The inclusion of mixed-recipe experiments in this study is a notable highlight, showcasing the framework’s applicability in more complex scenarios. By testing Machine 4 with multiple recipes (A and C) and products (X and K), M2D2 effectively demonstrated its capability to handle frequent operational mode changes and abrupt transitions. This extension reinforces the robustness of the framework in managing real-world industrial challenges, further validating its practicality and versatility.
Taken together, these capabilities exemplify M2D2’s comprehensive “data preprocessing → short-term detection → long-term observation → interpretability analysis → active learning and federated coordination” cycle, which positions it as a robust and versatile solution for complex equipment ecosystems. Empirical evaluations and theoretical insights confirm that M2D2’s consistent performance, explainability, and responsiveness not only fulfill the urgent requirement for agile anomaly detection and maintenance but also contribute to the overall safety and high yield of multi-machine industrial production. This achievement marks a significant breakthrough in smart manufacturing, setting a new benchmark for data-driven monitoring and real-time decision support in critical production environments.
7. Future Work
Although M2D2 lays a solid foundation for robust multi-machine, multi-modal drift detection, several critical research directions remain underexplored within the current framework. One significant avenue concerns deeper interpretability and visualization, where the employment of advanced graph-based techniques—such as graph neural networks (GNNs) or knowledge graphs—could reveal latent relationships among sensor signals, textual logs, and high-dimensional data. While M2D2 effectively integrates diverse sensing modalities for anomaly detection, it has yet to thoroughly investigate how these more sophisticated tools could illuminate root causes or interactive effects in a more detailed and intuitive manner.

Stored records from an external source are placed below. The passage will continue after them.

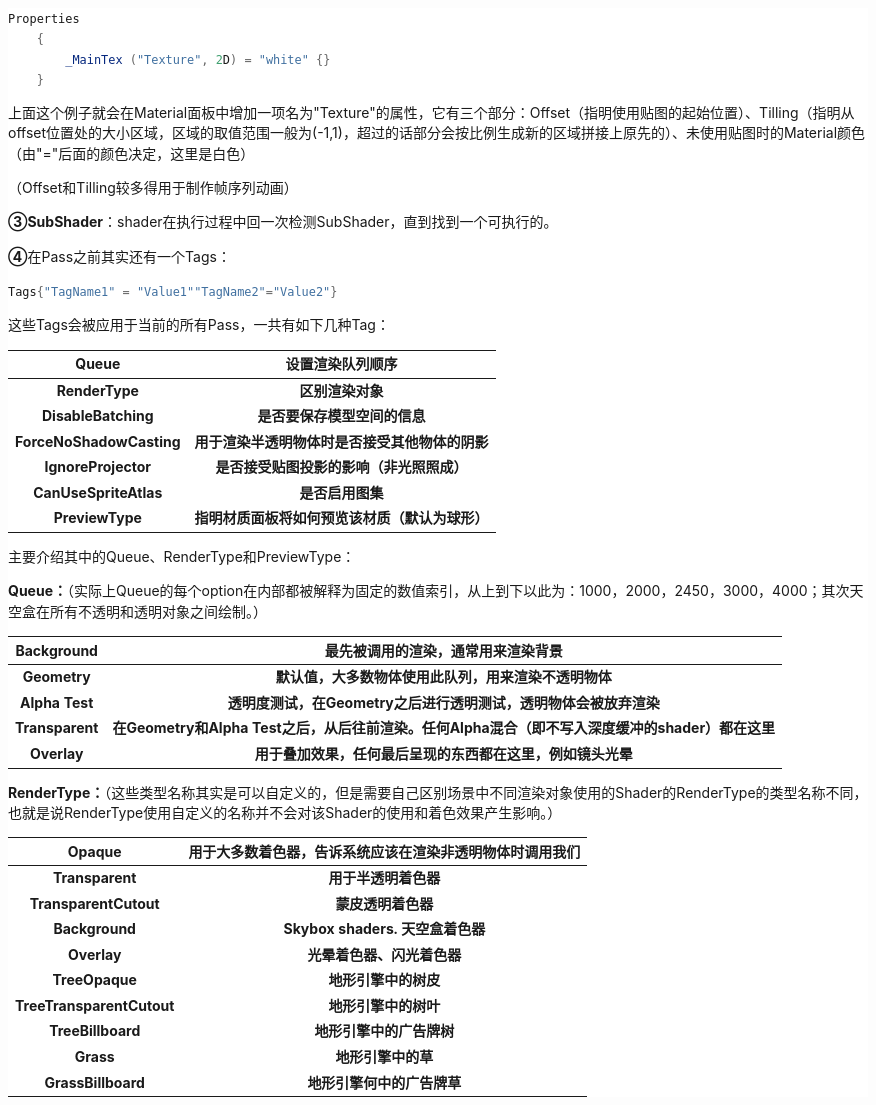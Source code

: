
 ```c#
Properties
	{
		_MainTex ("Texture", 2D) = "white" {}
	}
```

上面这个例子就会在Material面板中增加一项名为"Texture"的属性，它有三个部分：Offset（指明使用贴图的起始位置）、Tilling（指明从offset位置处的大小区域，区域的取值范围一般为(-1,1)，超过的话部分会按比例生成新的区域拼接上原先的）、未使用贴图时的Material颜色（由"="后面的颜色决定，这里是白色）

（Offset和Tilling较多得用于制作帧序列动画）

**③SubShader**：shader在执行过程中回一次检测SubShader，直到找到一个可执行的。

**④**在Pass之前其实还有一个Tags：

```c#
Tags{"TagName1" = "Value1""TagName2"="Value2"}
```

这些Tags会被应用于当前的所有Pass，一共有如下几种Tag：

|          Queue           |                设置渲染队列顺序                |
| :----------------------: | :--------------------------------------------: |
|      **RenderType**      |                **区别渲染对象**                |
|   **DisableBatching**    |          **是否要保存模型空间的信息**          |
| **ForceNoShadowCasting** | **用于渲染半透明物体时是否接受其他物体的阴影** |
|   **IgnoreProjector**    |    **是否接受贴图投影的影响（非光照照成）**    |
|  **CanUseSpriteAtlas**   |                **是否启用图集**                |
|     **PreviewType**      | **指明材质面板将如何预览该材质（默认为球形）** |

主要介绍其中的Queue、RenderType和PreviewType：

**Queue：**（实际上Queue的每个option在内部都被解释为固定的数值索引，从上到下以此为：1000，2000，2450，3000，4000；其次天空盒在所有不透明和透明对象之间绘制。）

|   Background    |              最先被调用的渲染，通常用来渲染背景              |
| :-------------: | :----------------------------------------------------------: |
|  **Geometry**   |     **默认值，大多数物体使用此队列，用来渲染不透明物体**     |
| **Alpha Test**  | **透明度测试，在Geometry之后进行透明测试，透明物体会被放弃渲染** |
| **Transparent** | **在Geometry和Alpha Test之后，从后往前渲染。任何Alpha混合（即不写入深度缓冲的shader）都在这里** |
|   **Overlay**   |  **用于叠加效果，任何最后呈现的东西都在这里，例如镜头光晕**  |

**RenderType：**（这些类型名称其实是可以自定义的，但是需要自己区别场景中不同渲染对象使用的Shader的RenderType的类型名称不同，也就是说RenderType使用自定义的名称并不会对该Shader的使用和着色效果产生影响。）

|          Opaque           | 用于大多数着色器，告诉系统应该在渲染非透明物体时调用我们 |
| :-----------------------: | :------------------------------------------------------: |
|      **Transparent**      |                   **用于半透明着色器**                   |
|   **TransparentCutout**   |                    **蒙皮透明着色器**                    |
|      **Background**       |             **Skybox shaders. 天空盒着色器**             |
|        **Overlay**        |                **光晕着色器、闪光着色器**                |
|      **TreeOpaque**       |                   **地形引擎中的树皮**                   |
| **TreeTransparentCutout** |                   **地形引擎中的树叶**                   |
|     **TreeBillboard**     |                 **地形引擎中的广告牌树**                 |
|         **Grass**         |                    **地形引擎中的草**                    |
|    **GrassBillboard**     |                **地形引擎何中的广告牌草**                |

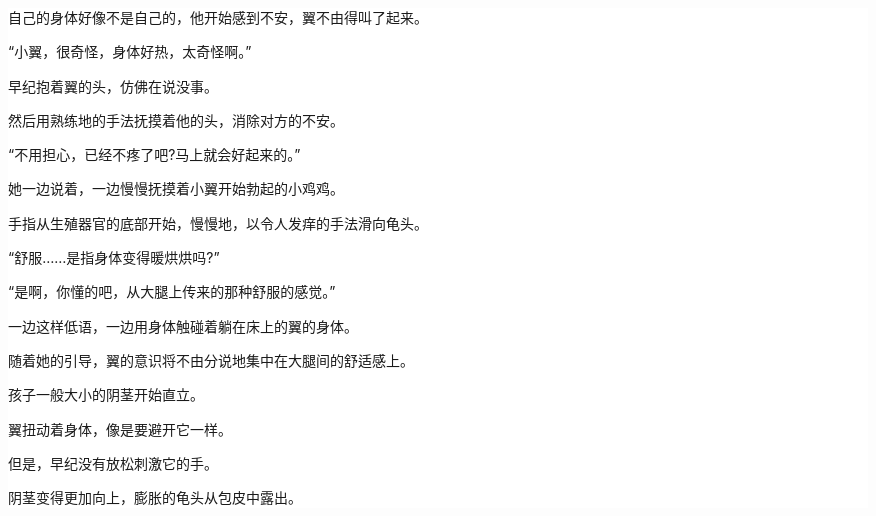 自己的身体好像不是自己的，他开始感到不安，翼不由得叫了起来。



“小翼，很奇怪，身体好热，太奇怪啊。”







早纪抱着翼的头，仿佛在说没事。



然后用熟练地的手法抚摸着他的头，消除对方的不安。









“不用担心，已经不疼了吧?马上就会好起来的。”







她一边说着，一边慢慢抚摸着小翼开始勃起的小鸡鸡。



手指从生殖器官的底部开始，慢慢地，以令人发痒的手法滑向龟头。



“舒服……是指身体变得暖烘烘吗?”







“是啊，你懂的吧，从大腿上传来的那种舒服的感觉。”







一边这样低语，一边用身体触碰着躺在床上的翼的身体。



随着她的引导，翼的意识将不由分说地集中在大腿间的舒适感上。



孩子一般大小的阴茎开始直立。





翼扭动着身体，像是要避开它一样。

但是，早纪没有放松刺激它的手。





阴茎变得更加向上，膨胀的龟头从包皮中露出。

Another underexamined aspect relates to the adaptability of federated learning within heterogeneous industrial settings. M2D2 demonstrates the feasibility of drift-aware federated learning, but it does not fully delve into dynamic strategies for handling highly variable data distributions across different machines or production lines. Devising new methods—such as hierarchical grouping based on shared process characteristics or variable polling frequencies informed by anomaly rates—could offer more granular control over federated model updates, thereby improving both local customization and global consistency.
Moreover, M2D2 has not yet addressed the integration of DT technology for real-time simulation and parameter tuning. While the framework can detect parameter drifts with high sensitivity, further research is needed to systematically evaluate how a DT environment might model the operational impact of these drifts. By iteration in a virtual space, M2D2 could refine or validate parameter adjustments prior to implementing them in the physical production line, thus reducing risk and downtime.
Additionally, although M2D2 benefits from active learning, it has not fully explored more advanced schemas that incorporate semi-supervised and self-supervised techniques. A more rigorous approach to identifying and prioritizing valuable unlabeled instances for labeling or verification could substantially accelerate the discovery of novel drift patterns. Finally, the potential for PdM has been recognized but not thoroughly integrated into the M2D2 pipeline. By combining real-time anomaly alerts with historical maintenance records and sensor-based health assessments, future extensions could deliver more proactive strategies, estimating Remaining Useful Life (RUL) and scheduling interventions before failures occur. These unexplored avenues collectively point to a rich landscape for future investigation that could further enhance M2D2’s applicability, robustness, and overall impact on smart manufacturing.